ICAI has arranged insurance protection for members in practice/firms in the form of specially designed professional indemnity insurance at a reasonable premium i.e. 85% discount in market rate. The scheme has become effective from 12th March, 2013 for the Members in practice/Firms of the ICAI.
The policy covers all sums which the insured professional becomes legally liable to pay as damages to third party in respect of any error and/or omission on his/her part committed whilst rendering professional service. Legal cost and expenses incurred in defense of the case, with the prior consent of the insurance company, are also payable, subject to the overall limit of indemnity selected.

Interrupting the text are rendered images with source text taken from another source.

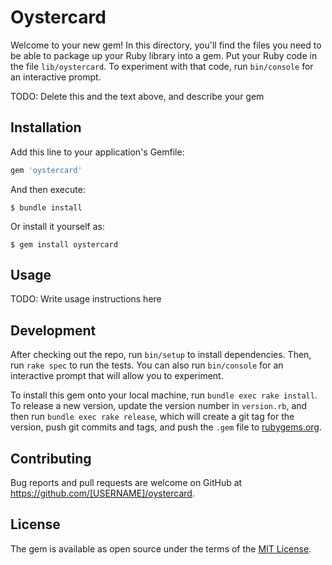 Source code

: # Oystercard

Welcome to your new gem! In this directory, you'll find the files you need to be able to package up your Ruby library into a gem. Put your Ruby code in the file `lib/oystercard`. To experiment with that code, run `bin/console` for an interactive prompt.

TODO: Delete this and the text above, and describe your gem

## Installation

Add this line to your application's Gemfile:

```ruby
gem 'oystercard'
```

And then execute:

    $ bundle install

Or install it yourself as:

    $ gem install oystercard

## Usage

TODO: Write usage instructions here

## Development

After checking out the repo, run `bin/setup` to install dependencies. Then, run `rake spec` to run the tests. You can also run `bin/console` for an interactive prompt that will allow you to experiment.

To install this gem onto your local machine, run `bundle exec rake install`. To release a new version, update the version number in `version.rb`, and then run `bundle exec rake release`, which will create a git tag for the version, push git commits and tags, and push the `.gem` file to [rubygems.org](https://rubygems.org).

## Contributing

Bug reports and pull requests are welcome on GitHub at https://github.com/[USERNAME]/oystercard.


## License

The gem is available as open source under the terms of the [MIT License](https://opensource.org/licenses/MIT).
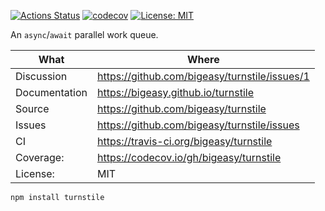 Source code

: [![Actions Status](https://github.com/bigeasy/turnstile/workflows/Node%20CI/badge.svg)](https://github.com/bigeasy/turnstile/actions)
[![codecov](https://codecov.io/gh/bigeasy/turnstile/branch/master/graph/badge.svg)](https://codecov.io/gh/bigeasy/turnstile)
[![License: MIT](https://img.shields.io/badge/License-MIT-yellow.svg)](https://opensource.org/licenses/MIT)

An `async`/`await` parallel work queue.

| What          | Where                                         |
| --- | --- |
| Discussion    | https://github.com/bigeasy/turnstile/issues/1 |
| Documentation | https://bigeasy.github.io/turnstile           |
| Source        | https://github.com/bigeasy/turnstile          |
| Issues        | https://github.com/bigeasy/turnstile/issues   |
| CI            | https://travis-ci.org/bigeasy/turnstile       |
| Coverage:     | https://codecov.io/gh/bigeasy/turnstile       |
| License:      | MIT                                           |


```
npm install turnstile
```
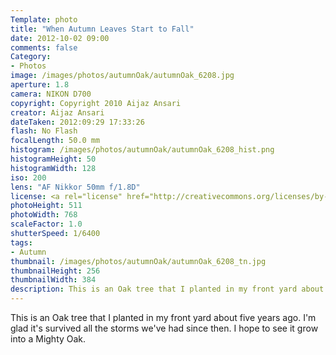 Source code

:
 ```yaml
---
Template: photo
title: "When Autumn Leaves Start to Fall"
date: 2012-10-02 09:00
comments: false
Category:
- Photos
image: /images/photos/autumnOak/autumnOak_6208.jpg
aperture: 1.8
camera: NIKON D700
copyright: Copyright 2010 Aijaz Ansari
creator: Aijaz Ansari
dateTaken: 2012:09:29 17:33:26
flash: No Flash
focalLength: 50.0 mm
histogram: /images/photos/autumnOak/autumnOak_6208_hist.png
histogramHeight: 50
histogramWidth: 128
iso: 200
lens: "AF Nikkor 50mm f/1.8D"
license: <a rel="license" href="http://creativecommons.org/licenses/by-nc-nd/3.0/deed.en_US"><img alt="Creative Commons License" style="border-width:0" src="http://i.creativecommons.org/l/by-nc-nd/3.0/88x31.png" /></a>
photoHeight: 511
photoWidth: 768
scaleFactor: 1.0
shutterSpeed: 1/6400
tags: 
- Autumn
thumbnail: /images/photos/autumnOak/autumnOak_6208_tn.jpg
thumbnailHeight: 256
thumbnailWidth: 384
description: This is an Oak tree that I planted in my front yard about five years ago.
---
```


This is an Oak tree that I planted in my front yard about five
years ago.  I'm glad it's survived all the storms we've had since then. I
hope to see it grow into a Mighty Oak.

Only civil liability claims are covered. Any liability arising out of any criminal act or act committed in violation of any law or ordinance is not covered.
(ii) New Branches of ICAI
The following five Branches of ICAI have been established. With this addition, there are 133 Branches of ICAI in India now. (P. 1961-1963)
(a) Kishangarh (Rajasthan) – CIRC.
(b) Jhansi (UP) – CIRC
(c) Chittorgah (Rajasthan) – CIRC
(d) Satara (Maharashtra) – WIRC
(e) Navsari (Maharashtra) – WIRC
(iii) New Publications of ICAI
(a) Guidance Note on Report u/s 92E of the Income tax Act (Revised)
(b) Technical Guide to Audit in a Shared Service Centre Structure (P.1970)
(c) Technical Guide on Internal Audit of Pharmaceutical Industry (P 1971).